The latest report illustrates how greenhouse gas (GHG) emissions between 1990 and 2020 have stayed within the limits of local targets and international commitments, making climate mitigation a key indicator.

Energy-related emissions by Eskom, largely from the burning of fossil fuels, account for 81% of South Africa’s net total GHG emissions.

Although these emissions increased by 13% between 2000 and 2020, they peaked in 2009 and have been in decline since then, with 2020 showing the lowest levels of energy emissions since 2003.

Of the 16% overall increase in GHG emissions during this period, energy emissions were responsible for 69%, according to the report. This means their decline is the key driver of the positive GHG mitigation trend this indicator reflects.

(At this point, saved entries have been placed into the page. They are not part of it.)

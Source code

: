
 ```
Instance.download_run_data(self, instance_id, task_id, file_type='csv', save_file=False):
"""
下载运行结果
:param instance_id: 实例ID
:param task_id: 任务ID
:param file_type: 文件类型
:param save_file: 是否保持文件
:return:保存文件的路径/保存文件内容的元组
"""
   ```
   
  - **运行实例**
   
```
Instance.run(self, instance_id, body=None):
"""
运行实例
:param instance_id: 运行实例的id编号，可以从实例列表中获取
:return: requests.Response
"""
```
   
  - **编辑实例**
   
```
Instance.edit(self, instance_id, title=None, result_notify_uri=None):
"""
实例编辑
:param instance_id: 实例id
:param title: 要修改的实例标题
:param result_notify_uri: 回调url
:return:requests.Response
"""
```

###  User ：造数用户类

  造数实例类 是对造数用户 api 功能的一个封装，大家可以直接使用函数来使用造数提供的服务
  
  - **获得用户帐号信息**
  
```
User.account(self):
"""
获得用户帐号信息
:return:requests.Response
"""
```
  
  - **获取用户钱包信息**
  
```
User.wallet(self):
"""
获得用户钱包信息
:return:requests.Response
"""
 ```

This change in energy emissions is due to increased energy efficiency and use of green energy, along with the reduced availability of South Africa’s principal coal-fired power stations due to load shedding and the Covid-19 economic slowdown.

If the current emissions trend is maintained, the data suggests South Africa might actually be on track to meet its Paris commitments.

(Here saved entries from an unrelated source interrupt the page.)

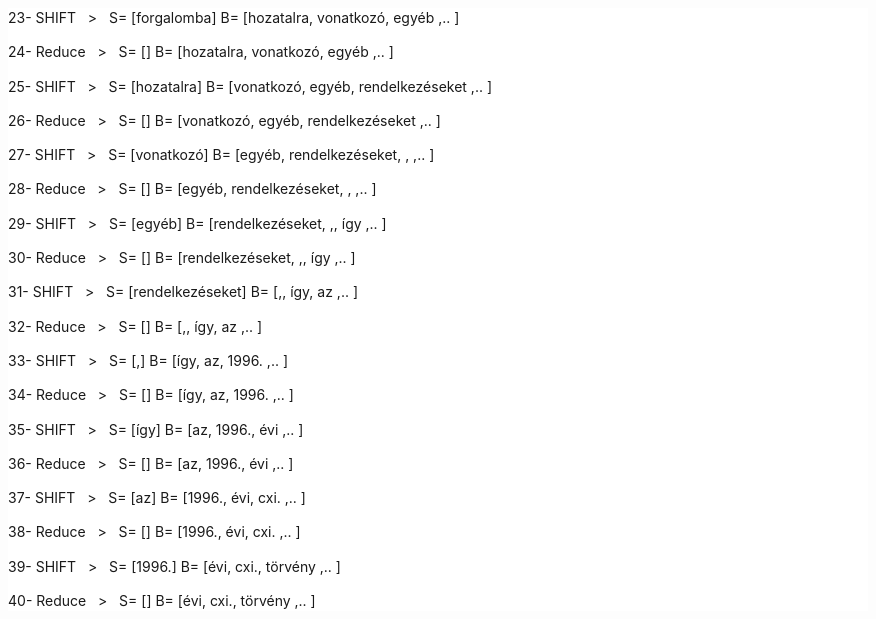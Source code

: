 

23- SHIFT&nbsp;&nbsp;&nbsp;>&nbsp;&nbsp;&nbsp;S= [forgalomba]   B= [hozatalra, vonatkozó, egyéb ,.. ]



24- Reduce&nbsp;&nbsp;&nbsp;>&nbsp;&nbsp;&nbsp;S= []   B= [hozatalra, vonatkozó, egyéb ,.. ]



25- SHIFT&nbsp;&nbsp;&nbsp;>&nbsp;&nbsp;&nbsp;S= [hozatalra]   B= [vonatkozó, egyéb, rendelkezéseket ,.. ]



26- Reduce&nbsp;&nbsp;&nbsp;>&nbsp;&nbsp;&nbsp;S= []   B= [vonatkozó, egyéb, rendelkezéseket ,.. ]



27- SHIFT&nbsp;&nbsp;&nbsp;>&nbsp;&nbsp;&nbsp;S= [vonatkozó]   B= [egyéb, rendelkezéseket, , ,.. ]



28- Reduce&nbsp;&nbsp;&nbsp;>&nbsp;&nbsp;&nbsp;S= []   B= [egyéb, rendelkezéseket, , ,.. ]



29- SHIFT&nbsp;&nbsp;&nbsp;>&nbsp;&nbsp;&nbsp;S= [egyéb]   B= [rendelkezéseket, ,, így ,.. ]



30- Reduce&nbsp;&nbsp;&nbsp;>&nbsp;&nbsp;&nbsp;S= []   B= [rendelkezéseket, ,, így ,.. ]



31- SHIFT&nbsp;&nbsp;&nbsp;>&nbsp;&nbsp;&nbsp;S= [rendelkezéseket]   B= [,, így, az ,.. ]



32- Reduce&nbsp;&nbsp;&nbsp;>&nbsp;&nbsp;&nbsp;S= []   B= [,, így, az ,.. ]



33- SHIFT&nbsp;&nbsp;&nbsp;>&nbsp;&nbsp;&nbsp;S= [,]   B= [így, az, 1996. ,.. ]



34- Reduce&nbsp;&nbsp;&nbsp;>&nbsp;&nbsp;&nbsp;S= []   B= [így, az, 1996. ,.. ]



35- SHIFT&nbsp;&nbsp;&nbsp;>&nbsp;&nbsp;&nbsp;S= [így]   B= [az, 1996., évi ,.. ]



36- Reduce&nbsp;&nbsp;&nbsp;>&nbsp;&nbsp;&nbsp;S= []   B= [az, 1996., évi ,.. ]



37- SHIFT&nbsp;&nbsp;&nbsp;>&nbsp;&nbsp;&nbsp;S= [az]   B= [1996., évi, cxi. ,.. ]



38- Reduce&nbsp;&nbsp;&nbsp;>&nbsp;&nbsp;&nbsp;S= []   B= [1996., évi, cxi. ,.. ]



39- SHIFT&nbsp;&nbsp;&nbsp;>&nbsp;&nbsp;&nbsp;S= [1996.]   B= [évi, cxi., törvény ,.. ]



40- Reduce&nbsp;&nbsp;&nbsp;>&nbsp;&nbsp;&nbsp;S= []   B= [évi, cxi., törvény ,.. ]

However, we are not out of the woods yet. The report also notes that much more can and should be done: “Although this is good news, decarbonizing the energy sector has the potential for an even more significant impact on the country’s GHG emissions.”

It goes on to state that GHG mitigation efforts will have to be greatly enhanced in order to meet the country’s far more ambitious commitments under the Paris Agreement.

Road and rail passenger journeys and freight

The DFFE report also highlights South Africa’s failure to perform on GHG mitigation through shifts in transportation, despite its commitment to do so.

This indicator shows the massive 97% drop in the number of people using South Africa’s most energy efficient form of mass transport – the train – from 2008 to 2022. It further illustrates the significant 53% increase in road freight tonnages and 12% drop in rail freight for the same period.

This is due to the Passenger Rail Agency of South Africa (Prasa) being in shambles, with budgets meant for maintenance being eaten into after years of mismanagement and corruption. This is being exacerbated by ongoing theft and vandalism, and by the impacts of the 2022 Durban floods that washed away stretches of track.

Transport Minister Fikile Mbalula admitted in January 2020 that Prasa has become a “broken organisation”. Goods trains have also suffered. In March 2020, Transnet reported that it was cancelling about 170 goods trains a month because of a 2019 spike in the theft of overhead cables.

These trends in the transport sector run completely counter to South Africa’s climate change response policy, which identified a road-to-rail modal shift as an important climate change mitigation measure.